What you are asked to do.
For the string "Dopo", search the entries below and copy every line where it appears.

Given records.
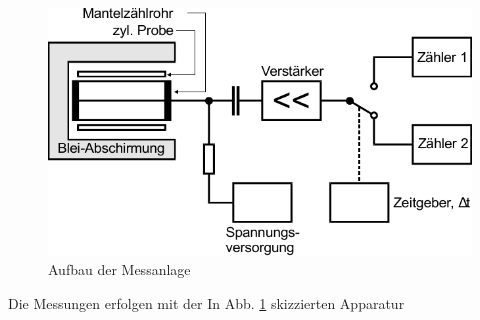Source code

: \begin{figure}
    \centering
    \includegraphics{Abbildungen/Schaltplan.pdf}
    \caption{Aufbau der Messanlage \cite{man:v702}}
    \label{fig:Aufbau}
\end{figure}
Die Messungen erfolgen mit der In Abb. \ref{fig:Aufbau} skizzierten Apparatur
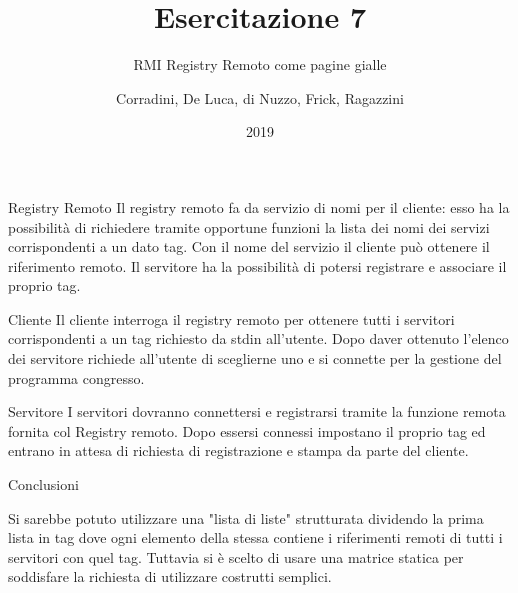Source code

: \documentclass{beamer}
\begin{document}
\title{Esercitazione 7}
\subtitle{RMI Registry Remoto come pagine gialle}
\author{Corradini, De Luca, di Nuzzo, Frick, Ragazzini}
\date{2019}
\begin{frame}
\titlepage
\end{frame}

\begin{frame}{Registry Remoto}
Il registry remoto fa da servizio di nomi per il cliente: esso ha la possibilità di richiedere tramite opportune funzioni la lista dei nomi dei servizi corrispondenti a un dato tag.
Con il nome del servizio il cliente può ottenere il riferimento remoto.
Il servitore ha la possibilità di potersi registrare e associare il proprio tag.
\end{frame}

\begin{frame}{Cliente}
Il cliente interroga il registry remoto per ottenere tutti i servitori corrispondenti a un tag richiesto da stdin all'utente.
Dopo daver ottenuto l'elenco dei servitore richiede all'utente di sceglierne uno e si connette per la gestione del programma congresso.
\end{frame}

\begin{frame}{Servitore}
I servitori dovranno connettersi e registrarsi tramite la funzione remota fornita col Registry remoto.
Dopo essersi connessi impostano il proprio tag ed entrano in attesa di richiesta di registrazione e stampa da parte del cliente.
\end{frame}

\begin{frame}{Conclusioni}

Si sarebbe potuto utilizzare una "lista di liste" strutturata dividendo la prima lista in tag dove ogni elemento della stessa contiene i riferimenti remoti di tutti i servitori con quel tag.
Tuttavia si è scelto di usare una matrice statica per soddisfare la richiesta di utilizzare costrutti semplici.

\end{frame}
\end{document}
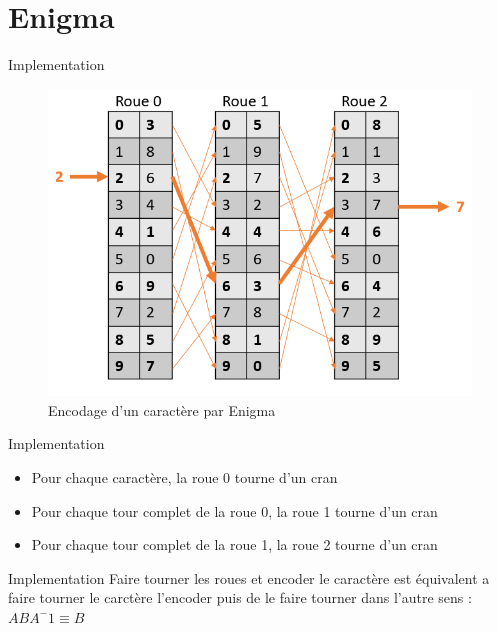 \documentclass[10pt]{beamer}
\begin{document}
\section[\Large{\texttt{\textit{Enigma}}}]{Enigma}


\begin{frame}{Implementation}
    \begin{figure}
        \includegraphics[scale=0.5]{Enigma.PNG}
        \caption{Encodage d'un caractère par Enigma}
  \end{figure}
  
\end{frame}
\begin{frame}{Implementation}
    \begin{itemize}
        \item Pour chaque caractère, la roue 0 tourne d'un cran
        \item Pour chaque tour complet de la roue 0, la roue 1 tourne d'un cran
        \item Pour chaque tour complet de la roue 1, la roue 2 tourne d'un cran
    \end{itemize}
  
\end{frame}
\begin{frame}{Implementation}
    Faire tourner les roues et encoder le caractère est équivalent a faire tourner le carctère l'encoder puis de le faire tourner dans l'autre sens : $ABA^-1 \equiv B$  
  
\end{frame}
\end{document}
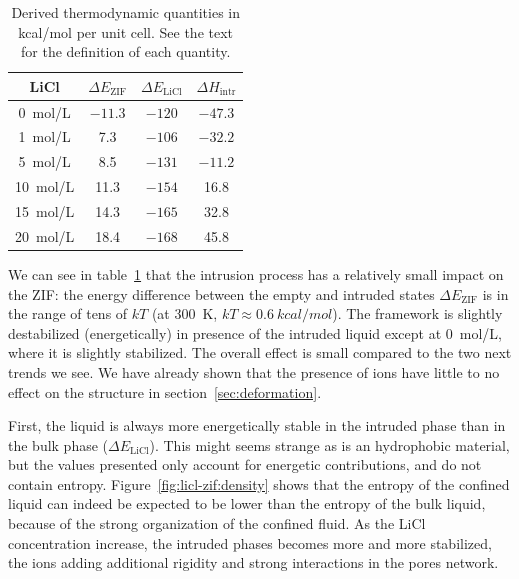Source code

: \documentclass[thesis]{subfiles}
\begin{document}
\begin{table}[ht]
    \caption{Derived thermodynamic quantities in kcal/mol per unit cell. See
    the text for the definition of each quantity.}
    \label{table:thermo}
    \centering
    \renewcommand{\arraystretch}{1.3}
    \begin{tabular}{c | c c c }
        \toprule
        \bf LiCl       & $\Delta E_\text{ZIF}$ & $\Delta E_\text{LiCl}$ & $\Delta H_\text{intr}$ \\
        \midrule
        \SI{0}{mol/L}  &    $-11.3$            &    $-120$                &    $-47.3$               \\
        \SI{1}{mol/L}  &       7.3             &    $-106$                &    $-32.2$               \\
        \SI{5}{mol/L}  &       8.5             &    $-131$                &    $-11.2$               \\
        \SI{10}{mol/L} &      11.3             &    $-154$                &     16.8               \\
        \SI{15}{mol/L} &      14.3             &    $-165$                &     32.8               \\
        \SI{20}{mol/L} &      18.4             &    $-168$                &     45.8               \\
        \bottomrule
    \end{tabular}
\end{table}

We can see in table~\ref{table:thermo} that the intrusion process has a
relatively small impact on the ZIF: the energy difference between the empty and
intruded states $\Delta E_\text{ZIF}$ is in the range of tens of $kT$ (at 300~K,
$kT \approx \SI{0.6}{kcal/mol}$). The  framework is slightly destabilized
(energetically) in presence of the intruded liquid except at \SI{0}{mol/L},
where it is slightly stabilized. The overall effect is small compared to the two
next trends we see. We have already shown that the presence of ions have little
to no effect on the  structure in section~\ref{sec:deformation}.

First, the liquid is always more energetically stable in the intruded phase than
in the bulk phase ($\Delta E_\text{LiCl}$). This might seems strange as  is
an hydrophobic material, but the values presented only account for energetic
contributions, and do not contain entropy. Figure~\ref{fig:licl-zif:density} shows that
the entropy of the confined liquid can indeed be expected to be lower than the
entropy of the bulk liquid, because of the strong organization of the confined
fluid. As the LiCl concentration increase, the intruded phases becomes more and
more stabilized, the ions adding additional rigidity and strong interactions in
the pores network.
\end{document}
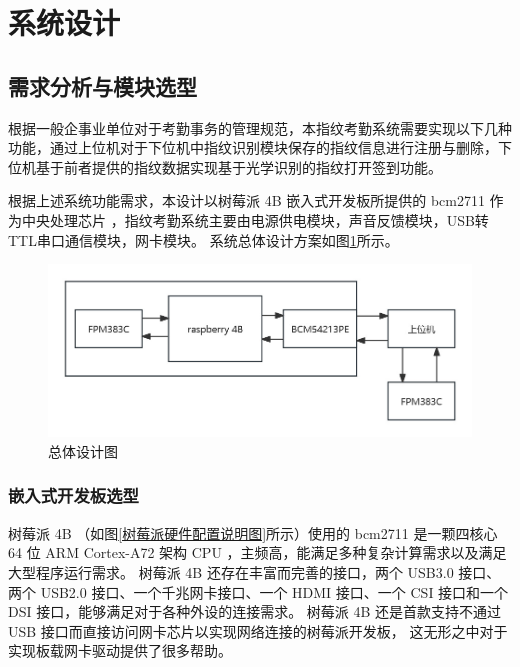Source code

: \section{系统设计}

\subsection{需求分析与模块选型}

根据一般企事业单位对于考勤事务的管理规范，本指纹考勤系统需要实现以下几种功能，通过上位机对于下位机中指纹识别模块保存的指纹信息进行注册与删除，下位机基于前者提供的指纹数据实现基于光学识别的指纹打开签到功能。

根据上述系统功能需求，本设计以树莓派 4B 嵌入式开发板所提供的 bcm2711 作为中央处理芯片
，指纹考勤系统主要由电源供电模块，声音反馈模块，USB转TTL串口通信模块，网卡模块。
系统总体设计方案如图\ref{总体设计图}所示。

\begin{figure}[ht]
    \centering
    \includegraphics[width=\textwidth]{imgs/总体设计图.png}
    \caption{总体设计图}    \label{总体设计图}
\end{figure}

\subsubsection{嵌入式开发板选型}

树莓派 4B （如图\ref{树莓派硬件配置说明图}所示）使用的 bcm2711 是一颗四核心 64 位 ARM Cortex-A72 架构 CPU ，主频高，能满足多种复杂计算需求以及满足大型程序运行需求。
树莓派 4B 还存在丰富而完善的接口，两个 USB3.0 接口、两个 USB2.0 接口、一个千兆网卡接口、一个 HDMI 接口、一个 CSI 接口和一个 DSI 接口，能够满足对于各种外设的连接需求。
树莓派 4B 还是首款支持不通过 USB 接口而直接访问网卡芯片以实现网络连接的树莓派开发板，
这无形之中对于实现板载网卡驱动提供了很多帮助。

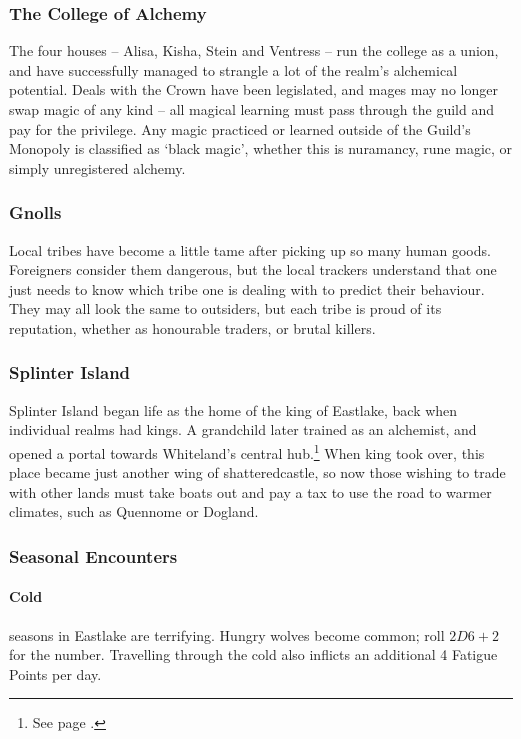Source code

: \begin{multicols}{2}
\subsubsection{The College of Alchemy}

The four houses -- Alisa, Kisha, Stein and Ventress -- run the college as a union, and have successfully managed to strangle a lot of the realm's alchemical potential.
Deals with the Crown have been legislated, and mages may no longer swap magic of any kind -- all magical learning must pass through the guild and pay for the privilege.
Any magic practiced or learned outside of the Guild's Monopoly is classified as `black magic', whether this is nuramancy, rune magic, or simply unregistered alchemy.

\subsubsection{Gnolls}

Local tribes have become a little tame after picking up so many human goods.
Foreigners consider them dangerous, but the local trackers understand that one just needs to know which tribe one is dealing with to predict their behaviour.
They may all look the same to outsiders, but each tribe is proud of its reputation, whether as honourable traders, or brutal killers.

\subsubsection{Splinter Island}

Splinter Island began life as the home of the king of Eastlake, back when individual realms had kings.
A grandchild later trained as an alchemist, and opened a portal towards Whiteland's central hub.\footnote{See page \pageref{whiteland_heart}.}
When \gls{king} took over, this place became just another wing of \gls{shatteredcastle}, so now those wishing to trade with other lands must take boats out and pay a tax to use the road to warmer climates, such as Quennome or Dogland.

\subsubsection{Seasonal Encounters}

\paragraph{Cold} seasons in Eastlake are terrifying.
Hungry wolves become common; roll $2D6 + 2$ for the number.
Travelling through the cold also inflicts an additional 4 Fatigue Points per day.

\end{multicols}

Answer section.
Dopo daver ottenuto l'elenco dei servitore richiede all'utente di sceglierne uno e si connette per la gestione del programma congresso.
Dopo essersi connessi impostano il proprio tag ed entrano in attesa di richiesta di registrazione e stampa da parte del cliente.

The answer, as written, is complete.